Try it => Your answer must be an exact copy of the entries, containing no images.

Stored data =>
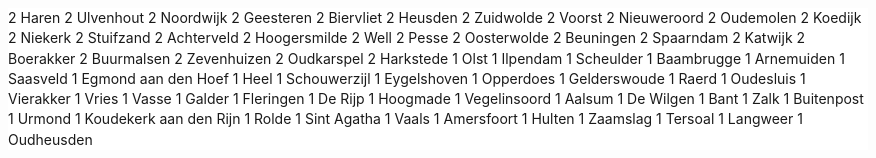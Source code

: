 2	Haren
2	Ulvenhout
2	Noordwijk
2	Geesteren
2	Biervliet
2	Heusden
2	Zuidwolde
2	Voorst
2	Nieuweroord
2	Oudemolen
2	Koedijk
2	Niekerk
2	Stuifzand
2	Achterveld
2	Hoogersmilde
2	Well
2	Pesse
2	Oosterwolde
2	Beuningen
2	Spaarndam
2	Katwijk
2	Boerakker
2	Buurmalsen
2	Zevenhuizen
2	Oudkarspel
2	Harkstede
1	Olst
1	Ilpendam
1	Scheulder
1	Baambrugge
1	Arnemuiden
1	Saasveld
1	Egmond aan den Hoef
1	Heel
1	Schouwerzijl
1	Eygelshoven
1	Opperdoes
1	Gelderswoude
1	Raerd
1	Oudesluis
1	Vierakker
1	Vries
1	Vasse
1	Galder
1	Fleringen
1	De Rijp
1	Hoogmade
1	Vegelinsoord
1	Aalsum
1	De Wilgen
1	Bant
1	Zalk
1	Buitenpost
1	Urmond
1	Koudekerk aan den Rijn
1	Rolde
1	Sint Agatha
1	Vaals
1	Amersfoort
1	Hulten
1	Zaamslag
1	Tersoal
1	Langweer
1	Oudheusden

Solution to this task =>
Source code

: 2	Haren
2	Ulvenhout
2	Noordwijk
2	Geesteren
2	Biervliet
2	Heusden
2	Zuidwolde
2	Voorst
2	Nieuweroord
2	Oudemolen
2	Koedijk
2	Niekerk
2	Stuifzand
2	Achterveld
2	Hoogersmilde
2	Well
2	Pesse
2	Oosterwolde
2	Beuningen
2	Spaarndam
2	Katwijk
2	Boerakker
2	Buurmalsen
2	Zevenhuizen
2	Oudkarspel
2	Harkstede
1	Olst
1	Ilpendam
1	Scheulder
1	Baambrugge
1	Arnemuiden
1	Saasveld
1	Egmond aan den Hoef
1	Heel
1	Schouwerzijl
1	Eygelshoven
1	Opperdoes
1	Gelderswoude
1	Raerd
1	Oudesluis
1	Vierakker
1	Vries
1	Vasse
1	Galder
1	Fleringen
1	De Rijp
1	Hoogmade
1	Vegelinsoord
1	Aalsum
1	De Wilgen
1	Bant
1	Zalk
1	Buitenpost
1	Urmond
1	Koudekerk aan den Rijn
1	Rolde
1	Sint Agatha
1	Vaals
1	Amersfoort
1	Hulten
1	Zaamslag
1	Tersoal
1	Langweer
1	Oudheusden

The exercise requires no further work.